George N. Dale (February 19, 1834 – January 29, 1903) was a Vermont lawyer and politician who served as the 28th lieutenant governor of Vermont from 1870 to 1872. He was the father of Porter Hinman Dale, who served as a member of the United States House of Representatives and as a United States Senator.

Early life
George Needham Dale was born in Fairfax, Vermont on February 19, 1834. He was raised in Waitsfield and attended Thetford Academy. He studied law with Paul Dillingham and became an attorney. Dale settled in Essex County, first in Guildhall, and later in Island Pond.

Political career
A Republican, Dale served as Essex County State's Attorney from 1857 to 1860, and in the Vermont House of Representatives from 1860 to 1861.

In 1861, Dale was appointed Deputy U.S. Collector of Customs in Island Pond, and he served until 1866.
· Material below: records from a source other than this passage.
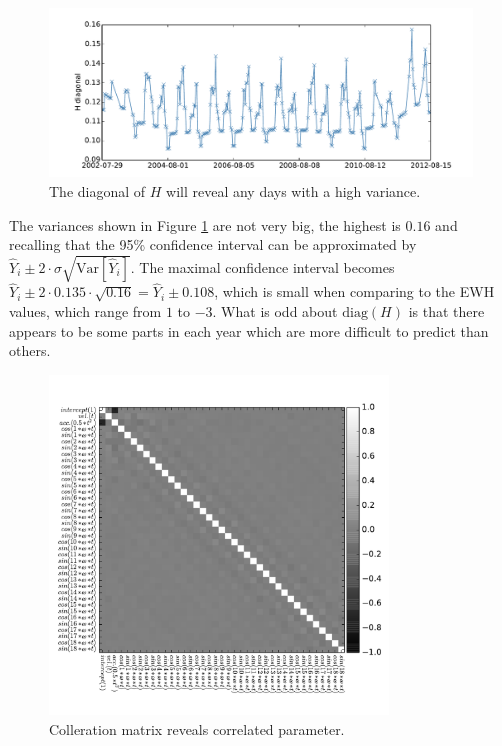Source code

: \begin{figure}[H]
	\centering
	\includegraphics[width=\textwidth]{figures/ols-world-diagnostics-diagH}
	\caption{The diagonal of $H$ will reveal any days with a high variance.}
	\label{fig:ols-world-performance-diagH}
\end{figure}

The variances shown in Figure \ref{fig:ols-world-performance-diagH} are not very big, the highest is $0.16$ and recalling that the 95\% confidence interval can be approximated by $\hat{Y}_i \pm 2 \cdot \hat{\sigma} \sqrt{\mathrm{Var}[\hat{Y}_i]}$. The maximal confidence interval becomes $\hat{Y}_i \pm 2 \cdot 0.135 \cdot \sqrt{0.16} = \hat{Y}_i \pm 0.108$, which is small when comparing to the EWH values, which range from $1$ to $-3$. What is odd about $\mathrm{diag}(H)$ is that there appears to be some parts in each year which are more difficult to predict than others.

\begin{figure}[H]
	\centering
	\includegraphics[height=9cm]{figures/ols-world-diagnostics-cov}
	\caption{Colleration matrix reveals correlated parameter.}
	\label{fig:ols-world-performance-cov}
\end{figure}

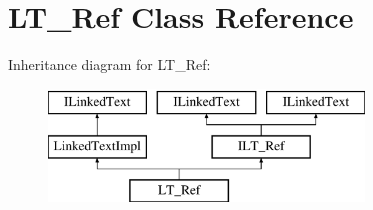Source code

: \hypertarget{class_l_t___ref}{}\section{L\+T\+\_\+\+Ref Class Reference}
\label{class_l_t___ref}
Inheritance diagram for L\+T\+\_\+\+Ref\+:\begin{figure}[H]
\begin{center}
\leavevmode
\includegraphics[height=3.000000cm]{class_l_t___ref}
\end{center}
\end{figure}
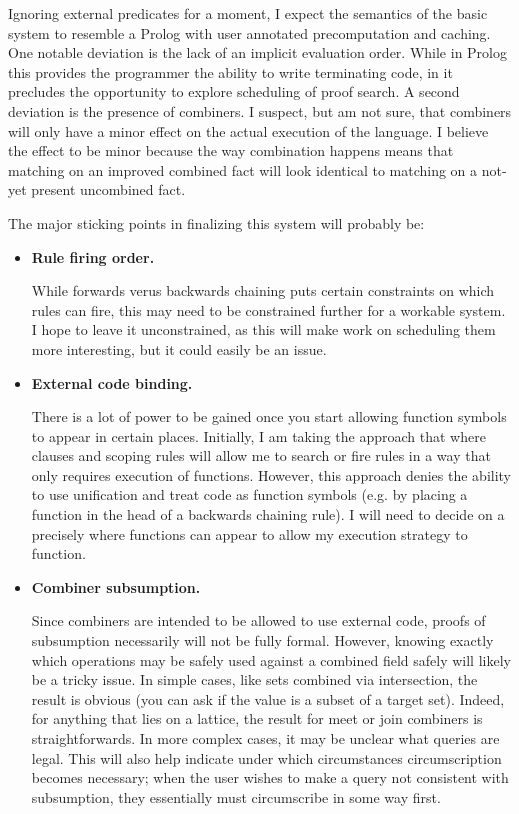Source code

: Ignoring external predicates for a moment, I expect the semantics of the basic system to resemble a Prolog with user annotated precomputation and caching.
One notable deviation is the lack of an implicit evaluation order.
While in Prolog this provides the programmer the ability to write terminating code, in \sysname it precludes the opportunity to explore scheduling of proof search.
A second deviation is the presence of combiners.
I suspect, but am not sure, that combiners will only have a minor effect on the actual execution of the language.
I believe the effect to be minor because the way combination happens means that matching on an improved combined fact will look identical to matching on a not-yet present uncombined fact.

The major sticking points in finalizing this system will probably be:
\begin{itemize}
\item {\bf Rule firing order.}

While forwards verus backwards chaining puts certain constraints on which rules can fire, this may need to be constrained further for a workable system.
I hope to leave it unconstrained, as this will make work on scheduling them more interesting, but it could easily be an issue.

\item {\bf External code binding.}

There is a lot of power to be gained once you start allowing function symbols to appear in certain places.
Initially, I am taking the approach that where clauses and scoping rules will allow me to search or fire rules in a way that only requires execution of functions.
However, this approach denies the ability to use unification and treat code as function symbols (e.g. by placing a function in the head of a backwards chaining rule).
I will need to decide on a precisely where functions can appear to allow my execution strategy to function.

\item {\bf Combiner subsumption.}

Since combiners are intended to be allowed to use external code, proofs of subsumption necessarily will not be fully formal.
However, knowing exactly which operations may be safely used against a combined field safely will likely be a tricky issue.
In simple cases, like sets combined via intersection, the result is obvious (you can ask if the value is a subset of a target set).
Indeed, for anything that lies on a lattice, the result for meet or join combiners is straightforwards.
In more complex cases, it may be unclear what queries are legal.
This will also help indicate under which circumstances circumscription becomes necessary;
when the user wishes to make a query not consistent with subsumption, they essentially must circumscribe in some way first.
\end{itemize}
From 1866 to 1870, Dale served in the Vermont Senate, and was Senate President from 1869 to 1870.

Dale won election as Lieutenant Governor in 1870 and served the two years then available under the provisions of the Mountain Rule.

From 1872 to 1882, he again served as Deputy Collector of Customs in Island Pond.

In 1885, Dale became President of the Vermont Bar Association, serving until 1886.

Dale returned to the Vermont House in 1892, and he served in the Vermont Senate for the second time from 1894 to 1896.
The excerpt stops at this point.